Kotlikoff primarily refers to the differences between the official public federal debt and the long-term fiscal gap in his argument for a new generational accounting system, much like the one proposed in "The INFORM Act" which he helped design and which is championed by the millennial organization The Can Kicks Back.

The debt Uncle Sam publicly acknowledges -- official federal debt in the hands of the public -- is now $12 trillion. But the true measure of our debt -- the one suggested by economic theory -- is the fiscal gap, which totals $222 trillion. The fiscal gap is the present value of all future expenditures, including servicing outstanding official federal debt, minus the present value of all future receipts.

Detroit's main means of hiding its true liabilities was discounting its future obligations at a rate far higher than appropriate, thus giving the appearance that less saving was needed to cover the shortfall.

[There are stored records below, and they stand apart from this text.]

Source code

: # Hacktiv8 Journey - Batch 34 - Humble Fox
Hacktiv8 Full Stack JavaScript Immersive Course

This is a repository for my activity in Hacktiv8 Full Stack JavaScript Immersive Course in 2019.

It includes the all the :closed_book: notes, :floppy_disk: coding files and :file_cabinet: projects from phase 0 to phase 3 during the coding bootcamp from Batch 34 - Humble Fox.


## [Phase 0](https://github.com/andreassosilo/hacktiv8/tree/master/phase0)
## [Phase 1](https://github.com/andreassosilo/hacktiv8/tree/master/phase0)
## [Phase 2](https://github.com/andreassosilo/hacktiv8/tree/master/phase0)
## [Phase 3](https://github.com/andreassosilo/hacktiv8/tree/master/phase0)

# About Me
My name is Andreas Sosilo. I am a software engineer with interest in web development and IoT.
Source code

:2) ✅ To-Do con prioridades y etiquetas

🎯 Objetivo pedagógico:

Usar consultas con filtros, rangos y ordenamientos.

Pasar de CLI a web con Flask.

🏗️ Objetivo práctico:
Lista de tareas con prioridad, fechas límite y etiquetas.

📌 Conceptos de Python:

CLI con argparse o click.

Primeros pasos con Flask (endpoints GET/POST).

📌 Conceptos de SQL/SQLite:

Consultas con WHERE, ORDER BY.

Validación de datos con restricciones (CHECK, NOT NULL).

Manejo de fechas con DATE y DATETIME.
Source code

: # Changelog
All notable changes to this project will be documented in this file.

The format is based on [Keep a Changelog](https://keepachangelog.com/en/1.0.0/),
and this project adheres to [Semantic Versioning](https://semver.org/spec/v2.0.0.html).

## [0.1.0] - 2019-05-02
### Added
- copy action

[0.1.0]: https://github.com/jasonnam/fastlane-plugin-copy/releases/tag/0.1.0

Washington's dirtier trick has been to keep virtually all of its future liabilities off the books, which creates the vast ocean separating the fiscal gap and the official debt. Decisions about what debts to put on and what debts to keep off the books are not grounded in economics; this duplicitous accounting is grounded in linguistics.

This said, acknowledging our potential fiscal obligations and deciding how to deal with them rules out neither productive government investments in infrastructure, education, research or the environment nor pro-growth tax reform. The fiscal gap tells us whether current policy is sustainable, what's needed to make current policy sustainable, and the tradeoff between adjusting policy now or later.

The current system of accounting may lead to some shortsighted behavior, especially the non-consideration of many of the unfunded liabilities the federal government faces down the road. Generational accounting, he argues, could help remedy this by making long-term budgetary effects explicit. This type of accounting is by no means a new phenomenon, as many countries and well-known agencies have actually been using it, or a version of it, for quite some time.

Foreign governments and international agencies like the International Monetary Fund have being doing fiscal gap and generational accounting either on a routine or periodic basis for decades. This analysis has led Norway to set up a Generational Trust that preserves oil revenues for future generations. It's led the Dutch to reform their pensions without overly burdening today's and tomorrow's Dutch children. And it's influenced generational policymaking in countries as near as Canada and as far away as New Zealand. In contrast, the U.S. continues to let official debt determine its generational policy.

This may change in the near future with The INFORM Act slowly working its way through the legislative process. The Act could result in more responsible fiscal policy making by analyzing current and future policies in a context that is more conducive to long-term thinking and planning.